[Source texts of formatted documents]
————————
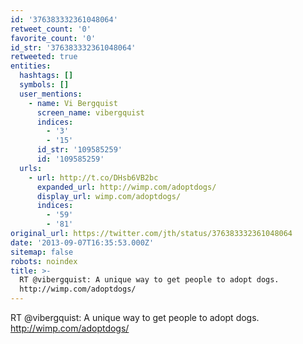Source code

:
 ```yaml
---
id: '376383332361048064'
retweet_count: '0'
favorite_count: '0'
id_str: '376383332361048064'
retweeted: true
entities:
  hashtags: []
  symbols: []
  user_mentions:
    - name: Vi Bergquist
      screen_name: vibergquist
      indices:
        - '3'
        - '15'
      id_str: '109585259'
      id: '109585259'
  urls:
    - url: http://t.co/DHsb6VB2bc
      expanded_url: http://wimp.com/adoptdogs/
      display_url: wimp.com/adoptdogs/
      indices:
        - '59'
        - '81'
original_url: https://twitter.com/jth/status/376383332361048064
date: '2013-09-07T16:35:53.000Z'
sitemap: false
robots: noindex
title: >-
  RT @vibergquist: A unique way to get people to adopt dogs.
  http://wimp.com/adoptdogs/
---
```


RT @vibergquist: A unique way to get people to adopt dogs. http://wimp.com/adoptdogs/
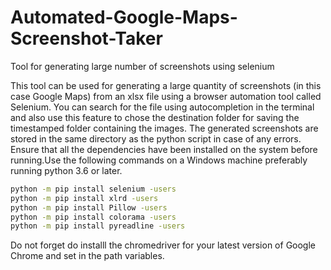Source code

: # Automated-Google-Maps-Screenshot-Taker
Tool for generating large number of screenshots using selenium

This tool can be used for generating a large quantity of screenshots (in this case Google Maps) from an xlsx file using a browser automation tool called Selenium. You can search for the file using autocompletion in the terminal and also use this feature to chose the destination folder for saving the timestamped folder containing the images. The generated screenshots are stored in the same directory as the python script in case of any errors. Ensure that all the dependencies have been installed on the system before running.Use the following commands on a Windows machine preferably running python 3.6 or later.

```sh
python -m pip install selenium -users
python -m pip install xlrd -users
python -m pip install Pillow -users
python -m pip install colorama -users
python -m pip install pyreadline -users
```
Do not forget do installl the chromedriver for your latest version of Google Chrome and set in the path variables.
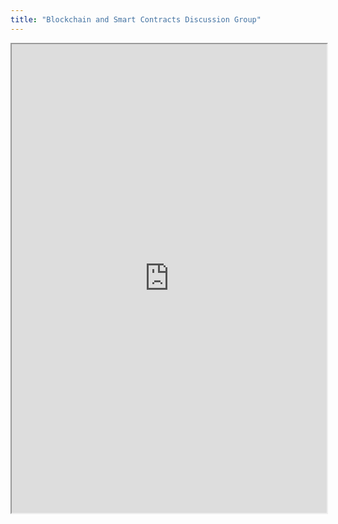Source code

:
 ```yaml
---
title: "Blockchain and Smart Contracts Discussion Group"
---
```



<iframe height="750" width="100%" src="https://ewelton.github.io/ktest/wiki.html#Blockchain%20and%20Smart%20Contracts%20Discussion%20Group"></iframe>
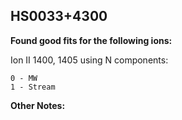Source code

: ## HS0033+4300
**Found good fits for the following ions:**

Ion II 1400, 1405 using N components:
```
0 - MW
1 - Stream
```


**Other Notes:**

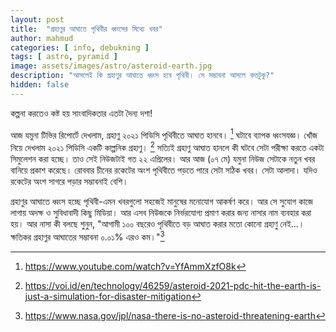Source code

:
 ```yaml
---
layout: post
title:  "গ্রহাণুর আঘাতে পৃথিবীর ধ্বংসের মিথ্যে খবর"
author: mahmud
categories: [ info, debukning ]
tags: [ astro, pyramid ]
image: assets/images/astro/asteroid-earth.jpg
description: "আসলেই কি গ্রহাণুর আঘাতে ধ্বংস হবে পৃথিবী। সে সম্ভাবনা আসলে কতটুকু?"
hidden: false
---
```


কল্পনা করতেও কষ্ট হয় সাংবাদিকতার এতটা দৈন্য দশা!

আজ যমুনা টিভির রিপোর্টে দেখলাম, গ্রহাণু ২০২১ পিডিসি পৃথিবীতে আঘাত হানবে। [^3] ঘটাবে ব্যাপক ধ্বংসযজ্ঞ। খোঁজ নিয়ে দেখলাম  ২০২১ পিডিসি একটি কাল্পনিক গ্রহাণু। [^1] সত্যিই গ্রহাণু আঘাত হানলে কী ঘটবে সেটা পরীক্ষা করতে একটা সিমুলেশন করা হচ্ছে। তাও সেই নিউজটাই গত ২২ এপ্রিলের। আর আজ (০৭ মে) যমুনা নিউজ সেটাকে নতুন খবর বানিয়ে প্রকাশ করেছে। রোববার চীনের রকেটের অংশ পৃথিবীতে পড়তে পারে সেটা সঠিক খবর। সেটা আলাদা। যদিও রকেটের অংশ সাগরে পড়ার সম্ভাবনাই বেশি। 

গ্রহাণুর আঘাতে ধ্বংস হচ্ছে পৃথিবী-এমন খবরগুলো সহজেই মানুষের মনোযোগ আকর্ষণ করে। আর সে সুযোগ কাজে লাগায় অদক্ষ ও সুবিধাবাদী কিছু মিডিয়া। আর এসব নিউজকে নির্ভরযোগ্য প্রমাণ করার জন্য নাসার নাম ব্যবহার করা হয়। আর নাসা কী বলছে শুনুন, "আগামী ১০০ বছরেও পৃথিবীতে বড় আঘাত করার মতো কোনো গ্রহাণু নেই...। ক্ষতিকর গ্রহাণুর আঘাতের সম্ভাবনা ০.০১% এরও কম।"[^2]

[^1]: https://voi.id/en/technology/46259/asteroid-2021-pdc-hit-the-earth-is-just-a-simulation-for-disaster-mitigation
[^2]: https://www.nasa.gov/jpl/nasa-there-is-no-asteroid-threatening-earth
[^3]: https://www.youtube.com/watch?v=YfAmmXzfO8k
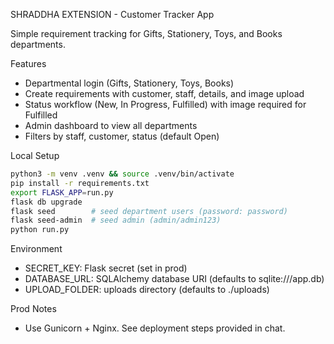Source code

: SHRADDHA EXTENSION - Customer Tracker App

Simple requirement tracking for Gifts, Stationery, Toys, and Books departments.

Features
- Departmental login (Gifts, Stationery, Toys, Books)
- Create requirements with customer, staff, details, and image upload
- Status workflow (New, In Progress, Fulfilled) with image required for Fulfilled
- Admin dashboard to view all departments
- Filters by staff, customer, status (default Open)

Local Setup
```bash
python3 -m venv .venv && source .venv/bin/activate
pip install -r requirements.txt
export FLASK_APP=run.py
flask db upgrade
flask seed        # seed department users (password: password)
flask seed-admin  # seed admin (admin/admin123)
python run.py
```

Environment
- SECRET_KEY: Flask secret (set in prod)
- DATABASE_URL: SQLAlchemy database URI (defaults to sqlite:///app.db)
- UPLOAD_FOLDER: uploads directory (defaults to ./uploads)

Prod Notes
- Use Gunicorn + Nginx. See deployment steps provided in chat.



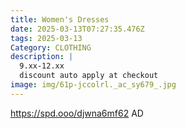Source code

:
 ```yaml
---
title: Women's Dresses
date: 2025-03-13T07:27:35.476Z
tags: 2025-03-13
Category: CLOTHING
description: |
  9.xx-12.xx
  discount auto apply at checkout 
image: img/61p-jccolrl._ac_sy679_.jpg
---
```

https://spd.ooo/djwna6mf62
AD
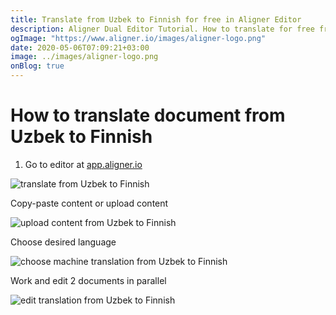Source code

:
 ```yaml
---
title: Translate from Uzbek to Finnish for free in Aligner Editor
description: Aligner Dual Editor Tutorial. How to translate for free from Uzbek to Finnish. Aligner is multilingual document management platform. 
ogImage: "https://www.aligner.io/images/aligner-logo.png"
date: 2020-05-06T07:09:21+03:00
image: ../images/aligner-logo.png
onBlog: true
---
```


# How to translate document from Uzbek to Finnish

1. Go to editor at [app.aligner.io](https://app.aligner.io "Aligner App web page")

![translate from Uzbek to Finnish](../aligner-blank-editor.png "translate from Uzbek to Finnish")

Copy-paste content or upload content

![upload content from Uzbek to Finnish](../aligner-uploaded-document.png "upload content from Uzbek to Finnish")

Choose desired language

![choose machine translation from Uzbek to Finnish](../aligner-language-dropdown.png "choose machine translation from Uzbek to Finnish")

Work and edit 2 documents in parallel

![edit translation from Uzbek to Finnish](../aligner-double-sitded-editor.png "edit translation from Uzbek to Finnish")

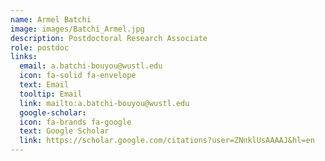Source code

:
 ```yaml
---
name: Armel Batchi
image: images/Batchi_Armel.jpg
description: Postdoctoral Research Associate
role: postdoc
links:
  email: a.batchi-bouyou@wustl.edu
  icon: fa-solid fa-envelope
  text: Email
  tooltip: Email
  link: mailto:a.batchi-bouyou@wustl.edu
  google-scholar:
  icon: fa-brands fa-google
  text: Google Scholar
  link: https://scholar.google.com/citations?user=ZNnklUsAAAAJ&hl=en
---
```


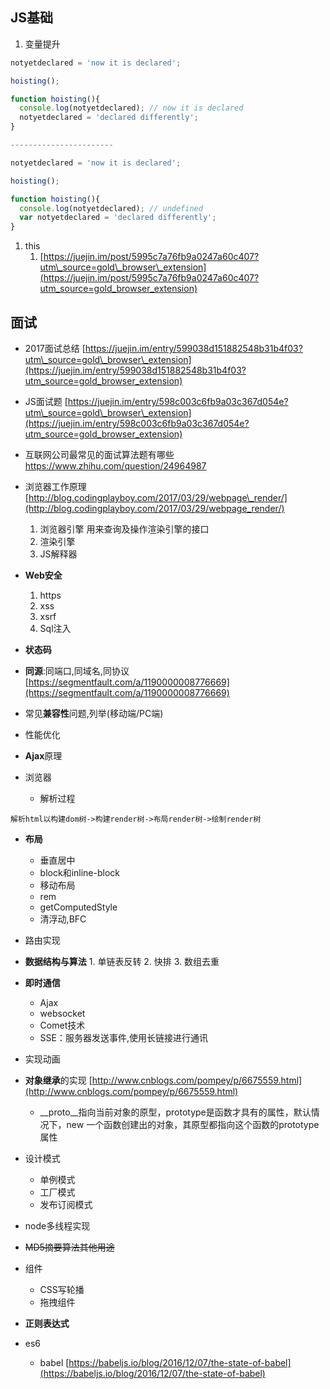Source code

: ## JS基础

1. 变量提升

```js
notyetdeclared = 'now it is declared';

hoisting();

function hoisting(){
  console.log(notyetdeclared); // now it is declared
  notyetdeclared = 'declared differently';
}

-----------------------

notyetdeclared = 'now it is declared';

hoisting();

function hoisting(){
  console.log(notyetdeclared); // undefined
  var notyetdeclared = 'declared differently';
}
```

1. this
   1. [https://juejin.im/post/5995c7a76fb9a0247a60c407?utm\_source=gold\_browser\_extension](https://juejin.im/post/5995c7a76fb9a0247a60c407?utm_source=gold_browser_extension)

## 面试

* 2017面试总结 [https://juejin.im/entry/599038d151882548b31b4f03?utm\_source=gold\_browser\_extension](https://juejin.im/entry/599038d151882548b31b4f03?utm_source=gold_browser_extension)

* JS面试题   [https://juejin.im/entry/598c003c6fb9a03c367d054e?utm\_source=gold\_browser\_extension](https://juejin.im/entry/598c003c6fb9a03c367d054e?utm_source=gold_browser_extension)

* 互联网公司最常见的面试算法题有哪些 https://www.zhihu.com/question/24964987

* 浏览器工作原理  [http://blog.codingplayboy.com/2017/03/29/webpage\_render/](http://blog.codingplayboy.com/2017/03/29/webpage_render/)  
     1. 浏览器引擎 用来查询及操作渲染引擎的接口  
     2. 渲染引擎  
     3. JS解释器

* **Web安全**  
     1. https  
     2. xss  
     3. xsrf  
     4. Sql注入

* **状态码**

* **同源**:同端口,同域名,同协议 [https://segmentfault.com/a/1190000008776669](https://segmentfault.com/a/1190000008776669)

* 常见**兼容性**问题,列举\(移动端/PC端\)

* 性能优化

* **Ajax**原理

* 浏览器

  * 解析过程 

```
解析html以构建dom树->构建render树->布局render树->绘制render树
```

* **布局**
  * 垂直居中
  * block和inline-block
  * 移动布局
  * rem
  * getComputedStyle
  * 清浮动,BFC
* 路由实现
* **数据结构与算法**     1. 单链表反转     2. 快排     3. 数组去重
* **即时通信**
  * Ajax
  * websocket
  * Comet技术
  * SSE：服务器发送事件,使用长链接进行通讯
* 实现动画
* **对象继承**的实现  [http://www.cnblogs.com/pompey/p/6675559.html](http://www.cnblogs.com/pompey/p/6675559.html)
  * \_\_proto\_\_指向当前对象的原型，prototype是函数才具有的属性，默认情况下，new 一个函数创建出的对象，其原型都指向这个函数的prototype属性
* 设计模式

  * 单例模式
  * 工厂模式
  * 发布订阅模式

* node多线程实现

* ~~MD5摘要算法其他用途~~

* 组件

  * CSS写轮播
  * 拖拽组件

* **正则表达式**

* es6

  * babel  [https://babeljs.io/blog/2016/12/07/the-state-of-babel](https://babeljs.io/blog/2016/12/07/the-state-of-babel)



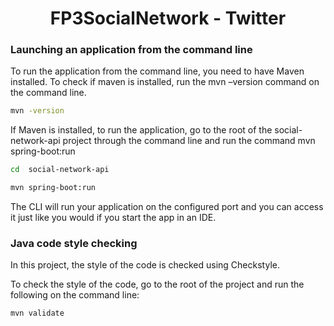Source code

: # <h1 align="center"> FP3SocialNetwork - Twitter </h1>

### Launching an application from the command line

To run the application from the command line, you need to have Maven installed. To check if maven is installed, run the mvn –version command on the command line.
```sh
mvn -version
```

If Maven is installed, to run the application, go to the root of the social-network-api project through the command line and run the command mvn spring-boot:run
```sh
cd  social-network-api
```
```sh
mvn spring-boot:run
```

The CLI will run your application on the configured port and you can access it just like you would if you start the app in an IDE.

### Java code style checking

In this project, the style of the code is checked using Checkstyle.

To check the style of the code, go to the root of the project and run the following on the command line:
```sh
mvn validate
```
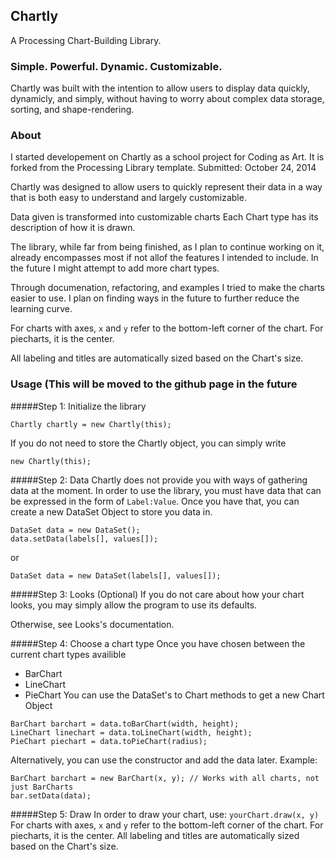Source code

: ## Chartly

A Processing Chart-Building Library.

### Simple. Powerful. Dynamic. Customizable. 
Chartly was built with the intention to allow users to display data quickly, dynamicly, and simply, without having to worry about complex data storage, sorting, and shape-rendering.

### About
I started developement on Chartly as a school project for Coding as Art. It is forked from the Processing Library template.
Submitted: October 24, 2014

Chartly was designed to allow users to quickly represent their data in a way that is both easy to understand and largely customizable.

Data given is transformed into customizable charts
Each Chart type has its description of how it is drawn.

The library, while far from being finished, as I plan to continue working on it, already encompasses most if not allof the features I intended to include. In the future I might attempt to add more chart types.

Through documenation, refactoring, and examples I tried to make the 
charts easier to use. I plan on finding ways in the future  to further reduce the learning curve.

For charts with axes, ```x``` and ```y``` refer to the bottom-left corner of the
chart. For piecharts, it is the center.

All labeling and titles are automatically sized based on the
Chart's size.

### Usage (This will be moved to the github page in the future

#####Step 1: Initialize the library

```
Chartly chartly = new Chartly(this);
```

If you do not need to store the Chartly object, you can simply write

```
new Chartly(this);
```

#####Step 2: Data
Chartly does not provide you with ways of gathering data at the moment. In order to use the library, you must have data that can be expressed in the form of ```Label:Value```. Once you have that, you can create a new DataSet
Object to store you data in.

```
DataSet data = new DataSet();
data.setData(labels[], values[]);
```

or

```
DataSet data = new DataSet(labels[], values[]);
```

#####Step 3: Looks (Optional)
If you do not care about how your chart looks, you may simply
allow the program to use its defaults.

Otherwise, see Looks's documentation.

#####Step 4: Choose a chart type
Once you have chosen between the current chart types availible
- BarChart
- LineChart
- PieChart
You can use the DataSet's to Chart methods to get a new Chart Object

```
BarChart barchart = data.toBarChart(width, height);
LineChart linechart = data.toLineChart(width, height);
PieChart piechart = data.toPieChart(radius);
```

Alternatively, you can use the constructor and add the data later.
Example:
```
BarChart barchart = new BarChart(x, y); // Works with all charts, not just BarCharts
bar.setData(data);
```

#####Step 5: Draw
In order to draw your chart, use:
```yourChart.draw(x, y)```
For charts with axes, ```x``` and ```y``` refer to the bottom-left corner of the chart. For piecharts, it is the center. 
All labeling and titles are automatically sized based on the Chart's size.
————————
* [Exercise prompt]:
Please go over the data above and copy each line with "language" in it.

* [Response for this exercise]:
Choose desired language
![choose machine translation from Uzbek to Finnish](../aligner-language-dropdown.png "choose machine translation from Uzbek to Finnish")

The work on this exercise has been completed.